Problem description =>
Nothing in the entries should change; repeat them exactly.

Records from a collection
--- START ---

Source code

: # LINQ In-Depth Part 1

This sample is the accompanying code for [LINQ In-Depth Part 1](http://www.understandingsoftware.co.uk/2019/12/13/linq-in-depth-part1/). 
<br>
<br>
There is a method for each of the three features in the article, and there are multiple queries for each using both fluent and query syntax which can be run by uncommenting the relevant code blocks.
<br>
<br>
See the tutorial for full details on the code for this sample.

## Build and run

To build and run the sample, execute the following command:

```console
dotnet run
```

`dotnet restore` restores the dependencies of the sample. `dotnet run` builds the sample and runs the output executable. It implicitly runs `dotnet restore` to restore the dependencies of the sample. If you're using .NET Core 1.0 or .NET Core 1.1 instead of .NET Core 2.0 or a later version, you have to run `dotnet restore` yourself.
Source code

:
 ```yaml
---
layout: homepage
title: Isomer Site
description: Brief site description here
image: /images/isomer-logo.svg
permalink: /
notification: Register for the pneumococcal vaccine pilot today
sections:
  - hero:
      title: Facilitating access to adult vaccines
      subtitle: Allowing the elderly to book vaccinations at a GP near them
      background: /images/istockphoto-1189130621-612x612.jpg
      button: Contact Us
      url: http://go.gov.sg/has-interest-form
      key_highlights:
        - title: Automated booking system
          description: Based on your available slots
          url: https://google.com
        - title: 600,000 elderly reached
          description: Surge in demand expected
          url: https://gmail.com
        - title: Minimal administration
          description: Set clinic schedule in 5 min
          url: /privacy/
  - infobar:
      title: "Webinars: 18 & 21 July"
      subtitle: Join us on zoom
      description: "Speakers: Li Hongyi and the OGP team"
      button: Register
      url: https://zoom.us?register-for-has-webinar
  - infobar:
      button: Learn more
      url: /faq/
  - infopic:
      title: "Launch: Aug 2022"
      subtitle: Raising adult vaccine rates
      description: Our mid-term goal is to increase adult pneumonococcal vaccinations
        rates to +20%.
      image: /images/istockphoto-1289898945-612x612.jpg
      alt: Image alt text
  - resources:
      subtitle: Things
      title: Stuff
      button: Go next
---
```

--- END ---

Written reply =>
Source code

: # LINQ In-Depth Part 1

This sample is the accompanying code for [LINQ In-Depth Part 1](http://www.understandingsoftware.co.uk/2019/12/13/linq-in-depth-part1/). 
<br>
<br>
There is a method for each of the three features in the article, and there are multiple queries for each using both fluent and query syntax which can be run by uncommenting the relevant code blocks.
<br>
<br>
See the tutorial for full details on the code for this sample.

## Build and run

To build and run the sample, execute the following command:

```console
dotnet run
```

`dotnet restore` restores the dependencies of the sample. `dotnet run` builds the sample and runs the output executable. It implicitly runs `dotnet restore` to restore the dependencies of the sample. If you're using .NET Core 1.0 or .NET Core 1.1 instead of .NET Core 2.0 or a later version, you have to run `dotnet restore` yourself.
Source code

:
 ```yaml
---
layout: homepage
title: Isomer Site
description: Brief site description here
image: /images/isomer-logo.svg
permalink: /
notification: Register for the pneumococcal vaccine pilot today
sections:
  - hero:
      title: Facilitating access to adult vaccines
      subtitle: Allowing the elderly to book vaccinations at a GP near them
      background: /images/istockphoto-1189130621-612x612.jpg
      button: Contact Us
      url: http://go.gov.sg/has-interest-form
      key_highlights:
        - title: Automated booking system
          description: Based on your available slots
          url: https://google.com
        - title: 600,000 elderly reached
          description: Surge in demand expected
          url: https://gmail.com
        - title: Minimal administration
          description: Set clinic schedule in 5 min
          url: /privacy/
  - infobar:
      title: "Webinars: 18 & 21 July"
      subtitle: Join us on zoom
      description: "Speakers: Li Hongyi and the OGP team"
      button: Register
      url: https://zoom.us?register-for-has-webinar
  - infobar:
      button: Learn more
      url: /faq/
  - infopic:
      title: "Launch: Aug 2022"
      subtitle: Raising adult vaccine rates
      description: Our mid-term goal is to increase adult pneumonococcal vaccinations
        rates to +20%.
      image: /images/istockphoto-1289898945-612x612.jpg
      alt: Image alt text
  - resources:
      subtitle: Things
      title: Stuff
      button: Go next
---
```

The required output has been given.